Provided material:

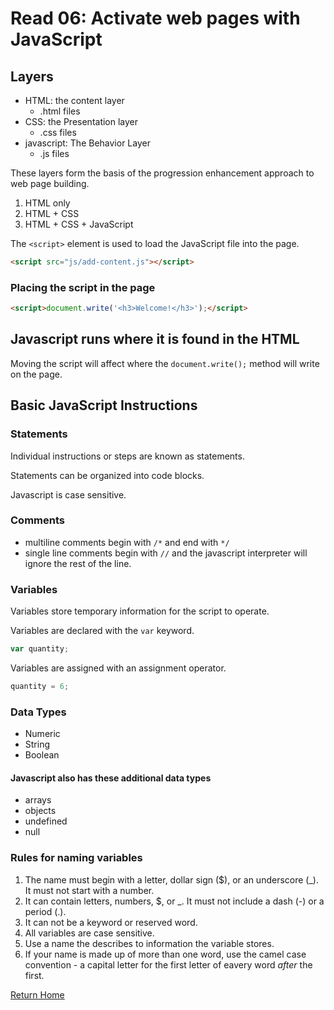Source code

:# Read 06: Activate web pages with JavaScript

## Layers

- HTML: the content layer
  - .html files
- CSS: the Presentation layer
  - .css files
- javascript: The Behavior Layer
  - .js files

These layers form the basis of the progression enhancement approach to web page building.

1. HTML only
2. HTML + CSS
3. HTML + CSS + JavaScript

The `<script>` element is used to load the JavaScript file into the page.

```html
<script src="js/add-content.js"></script>
```

### Placing the script in the page

```html
<script>document.write('<h3>Welcome!</h3>');</script>
```

## Javascript runs where it is found in the HTML

Moving the script will affect where the `document.write();` method will write on the page.

## Basic JavaScript Instructions

### Statements

Individual instructions or steps are known as statements.

Statements can be organized into code blocks.

Javascript is case sensitive.

### Comments

- multiline comments begin with `/*` and end with `*/`
- single line comments begin with `//` and the javascript interpreter will ignore the rest of the line.

### Variables

Variables store temporary information for the script to operate.

Variables are declared with the `var` keyword.

```js
var quantity;
```

Variables are assigned with an assignment operator.

```js
quantity = 6;
```

### Data Types

- Numeric
- String
- Boolean

#### Javascript also has these additional data types

- arrays
- objects
- undefined
- null

### Rules for naming variables

1. The name must begin with a letter, dollar sign ($), or an underscore (_).  It must not start with a number.
2. It can contain letters, numbers, $, or _.  It must not include a dash (-) or a period (.).
3. It can not be a keyword or reserved word.
4. All variables are case sensitive.
5. Use a name the describes to information the variable stores.
6. If your name is made up of more than one word, use the camel case convention - a capital letter for the first letter of eavery word *after* the first.

[Return Home](/)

What you have to do:
Extract every line containing the string "will" from the data above.

Output for this task:
Moving the script will affect where the `document.write();` method will write on the page.
- single line comments begin with `//` and the javascript interpreter will ignore the rest of the line.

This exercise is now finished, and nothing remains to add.